It is a well-known story--a violent husband abuses his wife
and others, the wife stays with him out of fear or shame, and in
the end the husband kills the wife, or the children, or both. We
shake our heads and say "If only we could have protected her."
Such is the scenario of the Socorro Caro triple murders,
except that this time the genders are reversed. The Southern
California case is an extreme example of the price children,
fathers, and our society as a whole sometimes pay for our
refusal to acknowledge female domestic violence.
Socorro Caro, according to testimony by several witnesses,
including her husband Dr. Xavier Caro, had violently attacked
her husband or others on eight occasions prior to the night of
November 22, 1999, when she shot and killed three of her four
sons. In these previous incidents Ms. Caro had used weapons and
the element of surprise to her advantage, and had caused several
injuries, including serious eye damage to her husband.

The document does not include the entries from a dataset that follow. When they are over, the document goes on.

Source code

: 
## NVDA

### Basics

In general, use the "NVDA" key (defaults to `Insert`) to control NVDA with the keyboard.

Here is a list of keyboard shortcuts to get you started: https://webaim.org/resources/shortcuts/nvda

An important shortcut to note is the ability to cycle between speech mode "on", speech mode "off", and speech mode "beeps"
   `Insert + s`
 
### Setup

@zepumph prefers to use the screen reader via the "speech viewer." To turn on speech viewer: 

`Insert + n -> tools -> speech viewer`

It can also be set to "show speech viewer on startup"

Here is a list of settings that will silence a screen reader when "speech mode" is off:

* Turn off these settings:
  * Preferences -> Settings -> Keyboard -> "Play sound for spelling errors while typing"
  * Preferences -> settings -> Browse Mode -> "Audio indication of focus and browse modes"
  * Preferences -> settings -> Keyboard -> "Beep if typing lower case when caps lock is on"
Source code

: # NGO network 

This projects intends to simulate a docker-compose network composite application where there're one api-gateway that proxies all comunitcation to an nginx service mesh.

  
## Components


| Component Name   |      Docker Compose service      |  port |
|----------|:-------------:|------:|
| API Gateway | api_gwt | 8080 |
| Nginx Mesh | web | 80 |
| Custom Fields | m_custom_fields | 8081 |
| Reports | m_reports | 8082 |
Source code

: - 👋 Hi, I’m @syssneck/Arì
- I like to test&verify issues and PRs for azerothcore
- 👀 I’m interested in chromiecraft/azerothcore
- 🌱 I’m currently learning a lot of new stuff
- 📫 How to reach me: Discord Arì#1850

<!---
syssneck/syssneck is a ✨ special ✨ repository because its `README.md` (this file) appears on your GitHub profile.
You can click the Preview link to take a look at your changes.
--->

Why didn't Dr. Caro leave her? Why didn't he tell anybody
what was being done to him?
"I was ashamed. I was embarrassed," he testified recently
during the penalty phase of Socorro Caro's trial. According to
other reports, he was also skeptical that authorities would
believe him.
Thanks to the noble efforts of women's activists, had Ms.
Caro been the victim of abuse at the hands of Dr. Caro, help
would have been available. Ms. Caro could have moved with her
children to a shelter. Using the legal services of the shelter,
she could have filed a restraining order against her violent
husband, and filed for divorce. She would have received custody
of her four children, their home, half or more of the family's
financial assets, and substantial child support. In addition,
she probably would have been able to eliminate her abusive
husband's visitation rights.
Had Dr. Caro, a male victim of domestic violence, felt that
the legal system would give his claims the same credence that an
abused woman's claims receive, his three children would probably
still be alive today.
Are female child abuse and domestic violence rare?
Unfortunately not. According to the US Department of Justice,
70% of confirmed cases of child abuse and 65% of parental
murders of children are committed by mothers.
Veteran domestic violence researchers Richard Gelles, Murray
Straus, and Susan Steinmetz, who were once hailed by the women's
movement for their pioneering work on violence against women,
have repeatedly found that women are as likely as men to
physically attack their spouses or partners.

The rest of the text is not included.